The upcoming community council elections are yet another issue that centers around the eternal secular-haredi struggle.

Ramot 521 (photo credit: Ariel Jerozolimski)
Ramot 521
(photo credit: Ariel Jerozolimski)
Grads in the South, tent protests around the country, a hurricane in the US – Safra Square is way above all these earthly problems. The buzz of elections is in the air, and moderation or self-restraint is now out of the question. Just to be clear – we’re not talking about the elections for mayor and the city council and but for some community councils, which should take place soon in six neighborhoods. (The exact date has yet to be decided, but it seems that these elections will take place within the next three months.) Considering the lack – to put it mildly – of success or interest the last round of elections obtained four months ago, one can sincerely ask what is causing all this excitement.
Elections are elections. Whether they are held for parliament or for the head of a building committee, it’s always a matter of life and death. Well, almost. In this particular case, it is yet another issue that centers around the eternal secular-haredi struggle.

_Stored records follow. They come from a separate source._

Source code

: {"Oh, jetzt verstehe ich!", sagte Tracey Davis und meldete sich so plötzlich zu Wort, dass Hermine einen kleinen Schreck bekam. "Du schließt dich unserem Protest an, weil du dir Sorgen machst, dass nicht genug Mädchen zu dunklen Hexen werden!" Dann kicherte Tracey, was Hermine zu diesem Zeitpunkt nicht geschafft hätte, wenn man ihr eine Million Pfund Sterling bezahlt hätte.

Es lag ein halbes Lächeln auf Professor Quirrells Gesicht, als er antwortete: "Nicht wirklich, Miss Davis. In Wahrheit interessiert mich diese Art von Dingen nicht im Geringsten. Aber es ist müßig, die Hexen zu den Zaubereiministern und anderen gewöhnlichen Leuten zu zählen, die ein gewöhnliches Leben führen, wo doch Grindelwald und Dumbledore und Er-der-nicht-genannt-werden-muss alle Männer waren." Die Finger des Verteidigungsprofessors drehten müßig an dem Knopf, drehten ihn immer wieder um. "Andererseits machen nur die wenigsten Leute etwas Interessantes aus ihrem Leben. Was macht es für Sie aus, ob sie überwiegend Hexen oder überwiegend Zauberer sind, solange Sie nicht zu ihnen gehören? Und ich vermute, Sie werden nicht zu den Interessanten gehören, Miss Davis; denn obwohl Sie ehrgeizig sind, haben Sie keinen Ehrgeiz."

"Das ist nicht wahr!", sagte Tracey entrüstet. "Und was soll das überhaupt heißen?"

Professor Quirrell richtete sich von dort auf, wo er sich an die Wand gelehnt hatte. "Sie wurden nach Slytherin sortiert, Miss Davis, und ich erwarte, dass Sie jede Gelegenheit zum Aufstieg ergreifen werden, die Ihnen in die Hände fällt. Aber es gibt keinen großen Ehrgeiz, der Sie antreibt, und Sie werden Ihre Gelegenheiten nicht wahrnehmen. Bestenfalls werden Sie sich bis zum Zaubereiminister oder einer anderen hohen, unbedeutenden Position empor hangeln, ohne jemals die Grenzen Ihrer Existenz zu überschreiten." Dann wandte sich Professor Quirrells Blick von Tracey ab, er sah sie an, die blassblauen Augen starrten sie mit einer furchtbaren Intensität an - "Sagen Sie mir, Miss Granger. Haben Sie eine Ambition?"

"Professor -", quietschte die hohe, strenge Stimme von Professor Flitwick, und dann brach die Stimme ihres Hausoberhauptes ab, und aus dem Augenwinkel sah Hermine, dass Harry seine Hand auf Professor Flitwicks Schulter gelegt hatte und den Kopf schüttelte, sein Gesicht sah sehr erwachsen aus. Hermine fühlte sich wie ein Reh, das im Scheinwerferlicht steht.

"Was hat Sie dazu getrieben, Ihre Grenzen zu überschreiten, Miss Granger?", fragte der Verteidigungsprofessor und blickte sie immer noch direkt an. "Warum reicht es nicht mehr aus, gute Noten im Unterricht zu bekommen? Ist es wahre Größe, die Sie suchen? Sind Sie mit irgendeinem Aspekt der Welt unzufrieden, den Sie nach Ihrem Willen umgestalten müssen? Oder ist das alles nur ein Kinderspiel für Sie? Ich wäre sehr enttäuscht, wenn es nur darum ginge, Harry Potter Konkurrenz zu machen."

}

The special committee has decided that in addition to Gilo, Baka, Pisgat Ze’ev and Beit Hanina, Ramot will also get to elect a new neighborhood leadership.
It sounds simple enough. But a closer look will reveal the drama behind the scenes.
Ramot is both secular and haredi, and for the past 20 years or so there has been an ongoing struggle over the character of the neighborhood, and there are no indications that a resolution is nigh.
The large neighborhood – about 45,000 residents – has two community centers, but only the secular one also serves as the community council for the two populations.
The haredim are opposed to this situation and say they require one local council for all of Ramot, with a strong haredi presence, arguing that they deserve it, since the present situation deprives them of many of their rights. The secular and national religious residents, represented by the current council, say it is out of the question, and demand two separate councils. “Not on my watch and over my dead body,” council president Ze’ev Landner has asserted many times. He is a religious Zionist, fiercely opposed to haredi hegemony.
But there’s more. On the committee that decides about the elections and writes the rules is none other than city council member Rachel Azaria, the thorn in the side of the haredi city council members. Trust and friendship do not exactly characterize the kind of relationship that exists between her and the haredi members, who announced at the beginning of last week’s city council meeting that if there are not two separate council elections in Ramot, then there would be no elections at all, not in Ramot or anywhere else.
And perhaps to make their point even clearer, they walked out of the meeting, leaving Azaria rather speechless. A few hours later, Deputy Mayor Itzhak Pindrus issued a press release on behalf of his party, United Torah Judaism, and Shas saying that “The haredi majority in Ramot is not fairly represented and suffers from persecution by the current secular management of the local council, a minority that prevents the haredi residents from having their most basic rights.”
The truth is that both sides are acting out of defiance and fear. The majority of Ramot residents are haredi. At the same time, there is a large secular or religious-traditionalist community in Ramot, who openly say they don’t trust a haredi leadership to respect the rights of secular residents. The haredim, from both UTJ and Shas, fiercely reject the option of two separate councils.
Pindrus adds that the rules of the elections, which include a place for a woman among the candidates, are a clear example of how the haredim are mistreated.
He explains that it is not so much the fact that women have a secure position but the fact that nobody consulted them before deciding on this rule.
To which representatives of the secular residents in Ramot immediately responded, “See? They don’t want women to take part in the elections!” At least one change has been effected. In these coming elections (if they do take place), candidates won’t be prevented from having some connection with existing political parties. The reason? At Safra Square there is a realization that the haredi candidates were openly connected to the two haredi parties, so now every candidate will be allowed to have some level of connection with any existing party.
If you can’t beat ’em, join ’em, we used to call this.